Saved data entries

----

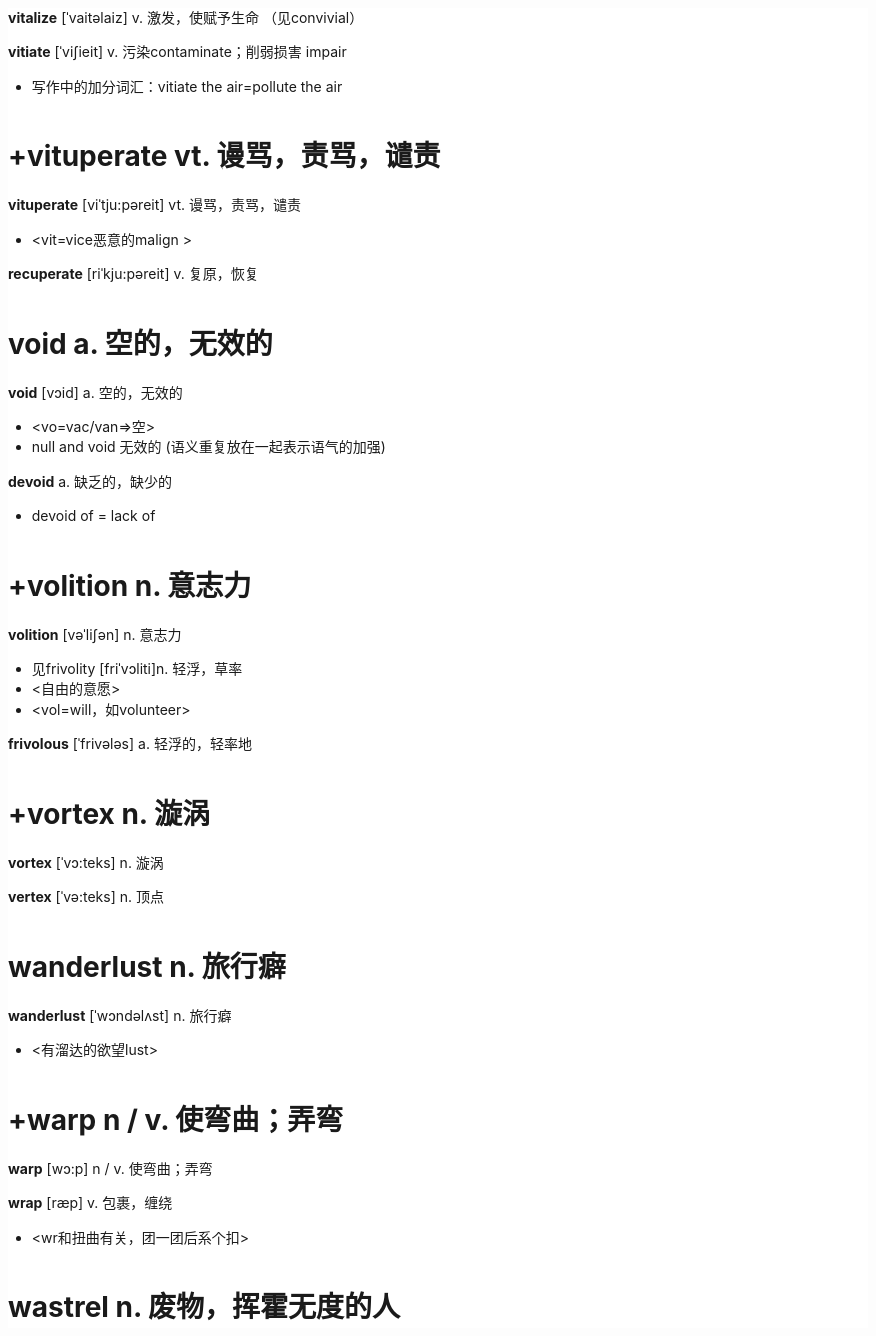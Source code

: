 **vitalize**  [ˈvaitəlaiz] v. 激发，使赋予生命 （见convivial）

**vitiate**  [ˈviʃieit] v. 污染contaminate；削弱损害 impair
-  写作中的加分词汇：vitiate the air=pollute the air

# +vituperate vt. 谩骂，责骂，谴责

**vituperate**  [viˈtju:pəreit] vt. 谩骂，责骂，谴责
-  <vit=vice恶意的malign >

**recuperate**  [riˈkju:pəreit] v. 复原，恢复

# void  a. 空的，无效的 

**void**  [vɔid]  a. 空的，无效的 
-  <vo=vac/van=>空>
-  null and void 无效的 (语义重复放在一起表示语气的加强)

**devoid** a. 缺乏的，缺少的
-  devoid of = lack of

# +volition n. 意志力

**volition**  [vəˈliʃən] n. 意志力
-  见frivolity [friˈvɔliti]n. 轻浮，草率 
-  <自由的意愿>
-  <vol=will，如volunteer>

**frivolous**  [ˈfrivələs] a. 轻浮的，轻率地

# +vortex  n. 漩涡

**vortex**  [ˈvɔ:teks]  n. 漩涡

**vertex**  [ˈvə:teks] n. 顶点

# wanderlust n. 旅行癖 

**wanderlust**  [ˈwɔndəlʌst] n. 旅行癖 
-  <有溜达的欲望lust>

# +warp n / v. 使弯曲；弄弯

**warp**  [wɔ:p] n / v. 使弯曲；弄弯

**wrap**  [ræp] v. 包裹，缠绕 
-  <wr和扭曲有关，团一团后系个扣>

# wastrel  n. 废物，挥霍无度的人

----

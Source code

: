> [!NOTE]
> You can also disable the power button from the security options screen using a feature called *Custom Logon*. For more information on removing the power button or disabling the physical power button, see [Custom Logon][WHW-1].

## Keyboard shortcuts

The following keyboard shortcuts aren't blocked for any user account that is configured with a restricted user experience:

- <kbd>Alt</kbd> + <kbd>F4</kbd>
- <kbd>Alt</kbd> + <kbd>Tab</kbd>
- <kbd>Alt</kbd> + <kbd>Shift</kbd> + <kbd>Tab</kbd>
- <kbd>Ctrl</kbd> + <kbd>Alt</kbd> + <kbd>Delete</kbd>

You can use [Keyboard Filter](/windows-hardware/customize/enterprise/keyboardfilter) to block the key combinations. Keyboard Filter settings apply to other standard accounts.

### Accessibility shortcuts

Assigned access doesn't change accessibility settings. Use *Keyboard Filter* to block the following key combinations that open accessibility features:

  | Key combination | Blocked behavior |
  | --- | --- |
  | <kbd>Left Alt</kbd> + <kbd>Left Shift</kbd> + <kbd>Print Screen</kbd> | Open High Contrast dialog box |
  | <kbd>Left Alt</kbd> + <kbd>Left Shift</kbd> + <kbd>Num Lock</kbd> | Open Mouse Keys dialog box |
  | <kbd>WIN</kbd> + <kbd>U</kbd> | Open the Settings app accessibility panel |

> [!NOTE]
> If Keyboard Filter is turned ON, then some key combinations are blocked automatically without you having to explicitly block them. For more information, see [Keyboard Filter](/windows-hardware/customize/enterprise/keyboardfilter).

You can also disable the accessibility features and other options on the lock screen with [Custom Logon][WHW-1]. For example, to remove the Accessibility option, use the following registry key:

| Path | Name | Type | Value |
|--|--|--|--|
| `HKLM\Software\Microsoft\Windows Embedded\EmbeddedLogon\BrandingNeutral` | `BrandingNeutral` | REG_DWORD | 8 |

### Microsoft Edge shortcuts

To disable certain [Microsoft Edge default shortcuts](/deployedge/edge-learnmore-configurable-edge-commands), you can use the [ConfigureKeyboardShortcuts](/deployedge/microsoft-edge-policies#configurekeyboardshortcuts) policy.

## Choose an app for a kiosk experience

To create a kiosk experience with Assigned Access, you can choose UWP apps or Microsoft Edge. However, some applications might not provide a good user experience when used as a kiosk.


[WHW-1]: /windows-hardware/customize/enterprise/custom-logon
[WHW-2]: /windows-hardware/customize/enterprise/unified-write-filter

----

Taking the line with "- <kbd>Alt</kbd> + <kbd>F4</kbd>" as the first and the line with "Contrast dialog box |" as the last, retype that stretch of the data above exactly, with no other lines.

- <kbd>Alt</kbd> + <kbd>F4</kbd>
- <kbd>Alt</kbd> + <kbd>Tab</kbd>
- <kbd>Alt</kbd> + <kbd>Shift</kbd> + <kbd>Tab</kbd>
- <kbd>Ctrl</kbd> + <kbd>Alt</kbd> + <kbd>Delete</kbd>

You can use [Keyboard Filter](/windows-hardware/customize/enterprise/keyboardfilter) to block the key combinations. Keyboard Filter settings apply to other standard accounts.

### Accessibility shortcuts

Assigned access doesn't change accessibility settings. Use *Keyboard Filter* to block the following key combinations that open accessibility features:

  | Key combination | Blocked behavior |
  | --- | --- |
  | <kbd>Left Alt</kbd> + <kbd>Left Shift</kbd> + <kbd>Print Screen</kbd> | Open High Contrast dialog box |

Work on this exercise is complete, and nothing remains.